:: Work instruction ::
Transcription task. Write out each entry verbatim and exclude any image.

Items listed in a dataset
== Segment start ==

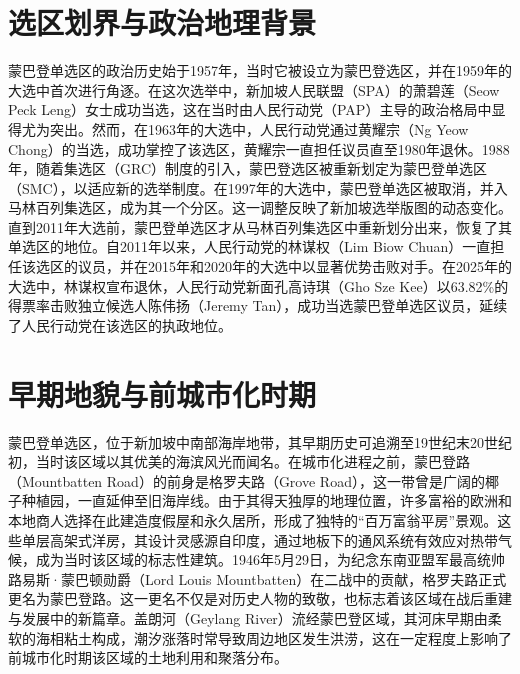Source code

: \documentclass[11pt,a4paper,twoside,openany]{book}
\begin{document}
\section{选区划界与政治地理背景}
蒙巴登单选区的政治历史始于1957年，当时它被设立为蒙巴登选区，并在1959年的大选中首次进行角逐。在这次选举中，新加坡人民联盟（SPA）的萧碧莲（Seow Peck Leng）女士成功当选，这在当时由人民行动党（PAP）主导的政治格局中显得尤为突出。然而，在1963年的大选中，人民行动党通过黄耀宗（Ng Yeow Chong）的当选，成功掌控了该选区，黄耀宗一直担任议员直至1980年退休。1988年，随着集选区（GRC）制度的引入，蒙巴登选区被重新划定为蒙巴登单选区（SMC），以适应新的选举制度。在1997年的大选中，蒙巴登单选区被取消，并入马林百列集选区，成为其一个分区。这一调整反映了新加坡选举版图的动态变化。直到2011年大选前，蒙巴登单选区才从马林百列集选区中重新划分出来，恢复了其单选区的地位。自2011年以来，人民行动党的林谋权（Lim Biow Chuan）一直担任该选区的议员，并在2015年和2020年的大选中以显著优势击败对手。在2025年的大选中，林谋权宣布退休，人民行动党新面孔高诗琪（Gho Sze Kee）以63.82\%的得票率击败独立候选人陈伟扬（Jeremy Tan），成功当选蒙巴登单选区议员，延续了人民行动党在该选区的执政地位。

\section{早期地貌与前城市化时期}
蒙巴登单选区，位于新加坡中南部海岸地带，其早期历史可追溯至19世纪末20世纪初，当时该区域以其优美的海滨风光而闻名。在城市化进程之前，蒙巴登路（Mountbatten Road）的前身是格罗夫路（Grove Road），这一带曾是广阔的椰子种植园，一直延伸至旧海岸线。由于其得天独厚的地理位置，许多富裕的欧洲和本地商人选择在此建造度假屋和永久居所，形成了独特的“百万富翁平房”景观。这些单层高架式洋房，其设计灵感源自印度，通过地板下的通风系统有效应对热带气候，成为当时该区域的标志性建筑。1946年5月29日，为纪念东南亚盟军最高统帅路易斯·蒙巴顿勋爵（Lord Louis Mountbatten）在二战中的贡献，格罗夫路正式更名为蒙巴登路。这一更名不仅是对历史人物的致敬，也标志着该区域在战后重建与发展中的新篇章。盖朗河（Geylang River）流经蒙巴登区域，其河床早期由柔软的海相粘土构成，潮汐涨落时常导致周边地区发生洪涝，这在一定程度上影响了前城市化时期该区域的土地利用和聚落分布。
\end{document}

== Segment end ==

:: Answer box ::
Source code

: \documentclass[11pt,a4paper,twoside,openany]{book}
\begin{document}
\section{选区划界与政治地理背景}
蒙巴登单选区的政治历史始于1957年，当时它被设立为蒙巴登选区，并在1959年的大选中首次进行角逐。在这次选举中，新加坡人民联盟（SPA）的萧碧莲（Seow Peck Leng）女士成功当选，这在当时由人民行动党（PAP）主导的政治格局中显得尤为突出。然而，在1963年的大选中，人民行动党通过黄耀宗（Ng Yeow Chong）的当选，成功掌控了该选区，黄耀宗一直担任议员直至1980年退休。1988年，随着集选区（GRC）制度的引入，蒙巴登选区被重新划定为蒙巴登单选区（SMC），以适应新的选举制度。在1997年的大选中，蒙巴登单选区被取消，并入马林百列集选区，成为其一个分区。这一调整反映了新加坡选举版图的动态变化。直到2011年大选前，蒙巴登单选区才从马林百列集选区中重新划分出来，恢复了其单选区的地位。自2011年以来，人民行动党的林谋权（Lim Biow Chuan）一直担任该选区的议员，并在2015年和2020年的大选中以显著优势击败对手。在2025年的大选中，林谋权宣布退休，人民行动党新面孔高诗琪（Gho Sze Kee）以63.82\%的得票率击败独立候选人陈伟扬（Jeremy Tan），成功当选蒙巴登单选区议员，延续了人民行动党在该选区的执政地位。

\section{早期地貌与前城市化时期}
蒙巴登单选区，位于新加坡中南部海岸地带，其早期历史可追溯至19世纪末20世纪初，当时该区域以其优美的海滨风光而闻名。在城市化进程之前，蒙巴登路（Mountbatten Road）的前身是格罗夫路（Grove Road），这一带曾是广阔的椰子种植园，一直延伸至旧海岸线。由于其得天独厚的地理位置，许多富裕的欧洲和本地商人选择在此建造度假屋和永久居所，形成了独特的“百万富翁平房”景观。这些单层高架式洋房，其设计灵感源自印度，通过地板下的通风系统有效应对热带气候，成为当时该区域的标志性建筑。1946年5月29日，为纪念东南亚盟军最高统帅路易斯·蒙巴顿勋爵（Lord Louis Mountbatten）在二战中的贡献，格罗夫路正式更名为蒙巴登路。这一更名不仅是对历史人物的致敬，也标志着该区域在战后重建与发展中的新篇章。盖朗河（Geylang River）流经蒙巴登区域，其河床早期由柔软的海相粘土构成，潮汐涨落时常导致周边地区发生洪涝，这在一定程度上影响了前城市化时期该区域的土地利用和聚落分布。
\end{document}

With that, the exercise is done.